For two legislative terms, from 1976 to 1983, Agnelli represented the Partito Repubblicano Italiano (PRI) in the Camera dei deputati . In 1979 she was elected to the European Parliament . She stayed there for a little over two years and was a member of the Committee on External Economic Relations. In 1983 and 1987 she was elected Senator . Between 1984 and 1987 Susanna Agnelli was a member of the UN Human Rights Commission . In 1993 Susanna Agnelli applied for the post of mayor in Rome. After she had already been State Secretary of the Ministry of Foreign Affairs in various governments (from 1983 to 1991), she became the first female foreign minister in the history of Italy from 1995 to 1996 in the government of Prime Minister Dini .

In 1984, Mount Holyoke College awarded her an honorary doctorate in law.

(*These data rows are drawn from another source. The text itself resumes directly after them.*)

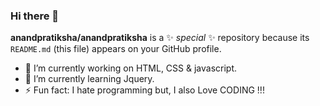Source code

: ### Hi there 👋

**anandpratiksha/anandpratiksha** is a ✨ _special_ ✨ repository because its `README.md` (this file) appears on your GitHub profile.


- 🔭 I’m currently working on HTML, CSS & javascript.
- 🌱 I’m currently learning Jquery.
- ⚡ Fun fact: I hate programming but, I also Love CODING !!!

She often referred to her family as the "Kennedys" of Italy. Agnelli was married to Urbano Rattazzi (1918–2012), from whom she later divorced, and was the mother of six children. Agnelli got involved in various social activities, since 1992 she was president of the Italian Fondazione Theleton , a non-profit organization (see also Telethon ). She died on May 15, 2009 in the Gemelli Clinic in Rome.

Fonts

  • We always wore sailor clothes. Piper Verlag, Munich 1978, last Munich 1992, ISBN 3-492-10726-5 (ital .: Vestivamo alla marinara. Mondadori, Milan 1975; autobiography; awarded the Premio Bancarella in 1975 ).
  • Gente alla deriva. (1980)
  • Ricordati Gualeguaychu. (1982)
  • Addio, addio mio ultimo amore. (1985)

literature

  • Vito Avantario: The Agnellis: The secret rulers of Italy , Campus Verlag, Frankfurt / Main 2002, ISBN 3-593-36906-0 .

Web links

Individual evidence

  1. Susanna Agnelli: We always wore sailor clothes , Piper Verlag, Munich 1992, ISBN 3-492-10726-5 (p. 108ff)
  2. Kerstin Becker: Kummerkastentante Susanna Agnelli - The woman without pardon: "Why don't you emigrate, Europe is big", Welt online, November 9, 1998.